L’architetto deve riconquistare la capacità di immaginare gli scenari futuri, così come avveniva con il Plan Voisin, la città vivente, Arcosanti e Monumento Continuo. Come vivremo tra 50 anni? Quando avverrà la glaciazione o la desertificazione come cambierà il nostro modo di abitare?
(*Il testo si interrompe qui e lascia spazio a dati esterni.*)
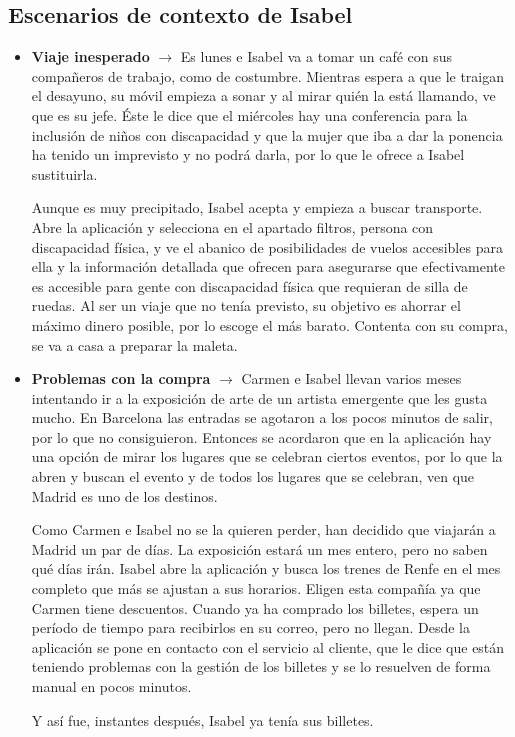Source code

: \subsection{Escenarios de contexto de Isabel}
\begin{itemize}
    \item \textbf{Viaje inesperado} $\rightarrow$ Es lunes e Isabel va a tomar un café con sus compañeros de trabajo, como de costumbre. Mientras espera a que le traigan el desayuno, su móvil empieza a sonar y al mirar quién la está llamando, ve que es su jefe. Éste le dice que el miércoles hay una conferencia para la inclusión de niños con discapacidad y que la mujer que iba a dar la ponencia ha tenido un imprevisto y no podrá darla, por lo que le ofrece a Isabel sustituirla.

    Aunque es muy precipitado, Isabel acepta y empieza a buscar transporte. Abre la aplicación y selecciona en el apartado filtros, persona con discapacidad física, y ve el abanico de posibilidades de vuelos accesibles para ella y la información detallada que ofrecen para asegurarse que efectivamente es accesible para gente con discapacidad física que requieran de silla de ruedas. Al ser un viaje que no tenía previsto, su objetivo es ahorrar el máximo dinero posible, por lo escoge el más barato. Contenta con su compra, se va a casa a preparar la maleta.
    
    \item \textbf{Problemas con la compra} $\rightarrow$ Carmen e Isabel llevan varios meses intentando ir a la exposición de arte de un artista emergente que les gusta mucho. En Barcelona las entradas se agotaron a los pocos minutos de salir, por lo que no consiguieron. Entonces se acordaron que en la aplicación hay una opción de mirar los lugares que se celebran ciertos eventos, por lo que la abren y buscan el evento y de todos los lugares que se celebran, ven que Madrid es uno de los destinos.

    Como Carmen e Isabel no se la quieren perder, han decidido que viajarán a Madrid un par de días. La exposición estará un mes entero, pero no saben qué días irán.
    Isabel abre la aplicación y busca los trenes de Renfe en el mes completo que más se ajustan a sus horarios. Eligen esta compañía ya que Carmen tiene descuentos. Cuando ya ha comprado los billetes, espera un período de tiempo para recibirlos en su correo, pero no llegan. Desde la aplicación se pone en contacto con el servicio al cliente, que le dice que están teniendo problemas con la gestión de los billetes y se lo resuelven de forma manual en pocos minutos. 
    
    Y así fue, instantes después, Isabel ya tenía sus billetes.
    
\end{itemize}

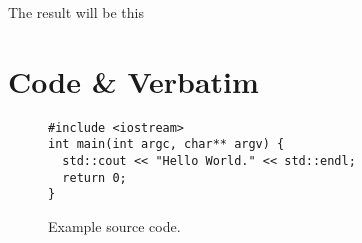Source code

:The result will be this \cite{uci-thesis-latex_original}

\section{Code \& Verbatim}
\begin{figure}[H]
\begin{verbatim}
#include <iostream>
int main(int argc, char** argv) {
  std::cout << "Hello World." << std::endl;
  return 0;
}
\end{verbatim}
  \caption{Example source code.}
  \label{fig:sourcecode}
\end{figure}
La scienza sperimenta ogni giorno nuovi ipotesi di come sarà fatto l’essere umano , saremo come in Blade Runner replicanti in città iper-hi tech oppure torneremo all’arcaico paesaggio di Dune di David Lynch?

La ricetta per l’architettura non è così semplice, non basta applicare bene una teoria occorre fare esperienza, sperimentare la veridicità dei propri teoremi altrimenti sono parole nel vuoto, occorre cambiare molto dentro la nostra disciplina.

Sono gli architetti i primi che devono ripensare all’apporto che l’architettura può dare alla società, sono gli architetti che devono dialogare con la politica e l’imprenditoria ma non gli archi-star, gli architetti di tutti i giorni quelli che modificano con il loro operare, i contesti che abitiamo. Sono gli architetti che dobbiamo formare affinché possano infondere una cultura architettonica ai cittadini, fruitori dell’architettura. Solo in questo modo potremo, forse, considerare il progetto di architettura come valore culturale aggiunto per l’evoluzione di uno stato.